Oligoguluronate lithium (OGLi) was prepared for the purpose of enhancing the anti-ulcerative colitis (UC) activities of OG, in which lithium (Li⁺) is coupled with the C6-carboxyl of G residue. The therapeutic effects of OGLi on dextran sulfate (DSS)-induced UC mice were investigated, and oligoguluronate sodium (OGNa) and lithium carbonate (LC) were used as contrasts. The effects of OGLi, OGNa and LC on the treatment of UC mice were studied by monitoring body weight change and evaluating colon length, the disease activity index (DAI), histopathological examination and gut microbiota regulation. The results showed that compared with OGNa and LC, OGLi significantly reduced the clinical symptoms and histopathological changes associated with UC in the acute model. It was worth noting that OGLi significantly changed the gut microbiota characteristics of the DSS-treated mice and corrected the typical dysbacteriosis of DSS-induced UC. This intervention resulted in increasing the abundance of norank_f_Muribaculaceae and Ileibacterium spp. while reducing the levels of Escherichia-Shigella spp. and Romboutsia spp. The OGLi could significantly increase the diversity of intestinal microorganisms in the short term. All of these discoveries demonstrate that lithium collaboratively enhances the anti-UC efficacy of OG, which will help to create OG-based drugs for the treatment of UC.

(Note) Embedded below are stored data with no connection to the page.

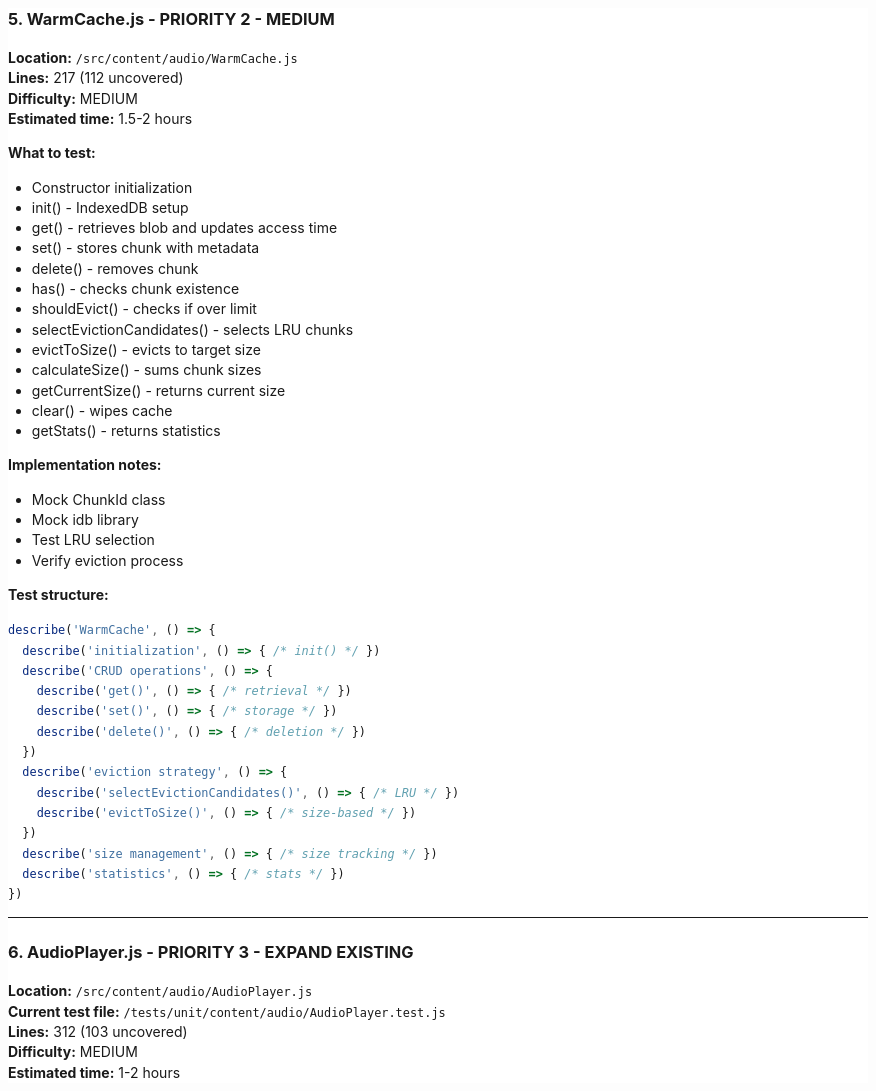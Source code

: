 
### 5. WarmCache.js - PRIORITY 2 - MEDIUM

**Location:** `/src/content/audio/WarmCache.js`  
**Lines:** 217 (112 uncovered)  
**Difficulty:** MEDIUM  
**Estimated time:** 1.5-2 hours

**What to test:**
- Constructor initialization
- init() - IndexedDB setup
- get() - retrieves blob and updates access time
- set() - stores chunk with metadata
- delete() - removes chunk
- has() - checks chunk existence
- shouldEvict() - checks if over limit
- selectEvictionCandidates() - selects LRU chunks
- evictToSize() - evicts to target size
- calculateSize() - sums chunk sizes
- getCurrentSize() - returns current size
- clear() - wipes cache
- getStats() - returns statistics

**Implementation notes:**
- Mock ChunkId class
- Mock idb library
- Test LRU selection
- Verify eviction process

**Test structure:**
```javascript
describe('WarmCache', () => {
  describe('initialization', () => { /* init() */ })
  describe('CRUD operations', () => {
    describe('get()', () => { /* retrieval */ })
    describe('set()', () => { /* storage */ })
    describe('delete()', () => { /* deletion */ })
  })
  describe('eviction strategy', () => {
    describe('selectEvictionCandidates()', () => { /* LRU */ })
    describe('evictToSize()', () => { /* size-based */ })
  })
  describe('size management', () => { /* size tracking */ })
  describe('statistics', () => { /* stats */ })
})
```

---

### 6. AudioPlayer.js - PRIORITY 3 - EXPAND EXISTING

**Location:** `/src/content/audio/AudioPlayer.js`  
**Current test file:** `/tests/unit/content/audio/AudioPlayer.test.js`  
**Lines:** 312 (103 uncovered)  
**Difficulty:** MEDIUM  
**Estimated time:** 1-2 hours
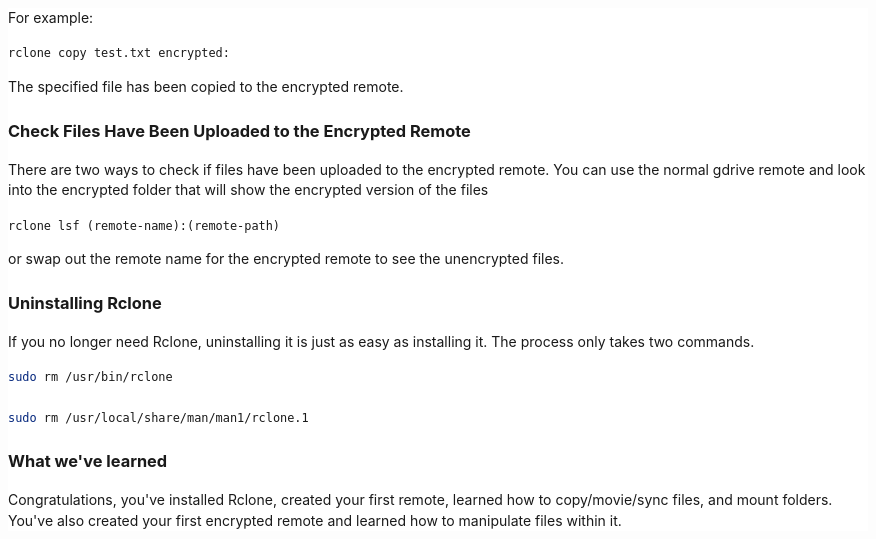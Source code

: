 For example:

`rclone copy test.txt encrypted:`

The specified file has been copied to the encrypted remote.

### Check Files Have Been Uploaded to the Encrypted Remote
There are two ways to check if files have been uploaded to the encrypted remote.
You can use the normal gdrive remote and look into the encrypted folder that will show the encrypted version of the files

 `rclone lsf (remote-name):(remote-path)`

 or swap out the remote name for the encrypted remote to see the unencrypted files.

### Uninstalling Rclone
If you no longer need Rclone, uninstalling it is just as easy as installing it. The process only takes two commands.

```bash
sudo rm /usr/bin/rclone

sudo rm /usr/local/share/man/man1/rclone.1
```

### What we've learned
Congratulations, you've installed Rclone, created your first remote, learned how to copy/movie/sync files, and mount folders. You've also created your first encrypted remote and learned how to manipulate files within it.
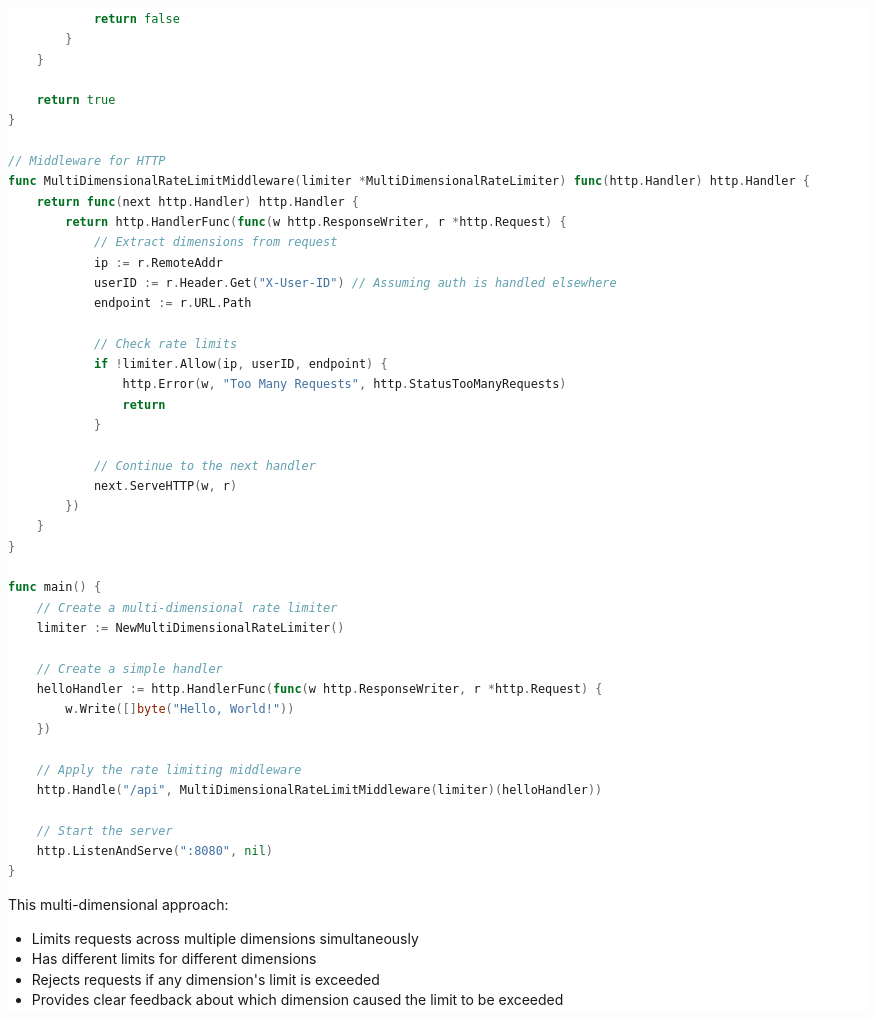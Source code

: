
 ```go
            return false
        }
    }
    
    return true
}

// Middleware for HTTP
func MultiDimensionalRateLimitMiddleware(limiter *MultiDimensionalRateLimiter) func(http.Handler) http.Handler {
    return func(next http.Handler) http.Handler {
        return http.HandlerFunc(func(w http.ResponseWriter, r *http.Request) {
            // Extract dimensions from request
            ip := r.RemoteAddr
            userID := r.Header.Get("X-User-ID") // Assuming auth is handled elsewhere
            endpoint := r.URL.Path
            
            // Check rate limits
            if !limiter.Allow(ip, userID, endpoint) {
                http.Error(w, "Too Many Requests", http.StatusTooManyRequests)
                return
            }
            
            // Continue to the next handler
            next.ServeHTTP(w, r)
        })
    }
}

func main() {
    // Create a multi-dimensional rate limiter
    limiter := NewMultiDimensionalRateLimiter()
    
    // Create a simple handler
    helloHandler := http.HandlerFunc(func(w http.ResponseWriter, r *http.Request) {
        w.Write([]byte("Hello, World!"))
    })
    
    // Apply the rate limiting middleware
    http.Handle("/api", MultiDimensionalRateLimitMiddleware(limiter)(helloHandler))
    
    // Start the server
    http.ListenAndServe(":8080", nil)
}
```

This multi-dimensional approach:
- Limits requests across multiple dimensions simultaneously
- Has different limits for different dimensions
- Rejects requests if any dimension's limit is exceeded
- Provides clear feedback about which dimension caused the limit to be exceeded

Keywords: collaborative efficacy enhancement; gut microbiota; lithium; oligoguluronate; ulcerative colitis.

Figure 1

The preparation process of OGLi.

Figure 2

Characteristic analysis of OGLi. (A) UV–Vis spectrum. (B) FT–IR spectrum. (C) ¹H–NMR spectrum. (D) HPGPC chromatogram.

Figure 3

The effects of the oral administration of OGLi, OGNa and LC on DSS-induced UC in mice. (A) A graphical illustration of the experimental design. (B) Body weight changes of the mice. (C) Representative images of the colon. (D) The quantitative analysis of colon length. (E) The DAI analysis of UC. * p < 0.05 versus NC group; ** p < 0.01 versus NC group; *** p < 0.001 versus NC group; # p < 0.05 versus MD group; ## p < 0.01 versus MD group.

Figure 4

The effects of the oral administration of OGLi, OGNa and LC on DSS–induced mucosal damage in the colon. (A) H&E staining. (B) Colon score analysis based on H&E staining. ** p < 0.01 versus NC group; *** p < 0.001 versus NC group; ### p < 0.001 versus MD group.

Figure 5

The effects of the oral administration of OGLi, OGNa and LC on the composition of gut microbiota in mice. (A) A Venn diagram analysis of the OTUs. (B) NMDS score plot analysis. (C) The Shannon index of gut microbial diversity and abundance. (D) The Chao index of gut microbial diversity and abundance. (E) The LEfSe LDA score analysis of the gut microbiota between the five groups. * p < 0.05 versus NC group; # p < 0.01 versus MD group; ## p < 0.001 versus MD group.

Figure 6

The effects of the oral administration of OGLi, OGNa and LC on statistically significant differences (p < 0.05) in the abundance of gut microbiota at the genus level. (A) The taxa with significant differences in abundance at the genus level between MD versus NC. (B) MD versus OGLi. (C) MD versus OGNa. (D) MD versus LC.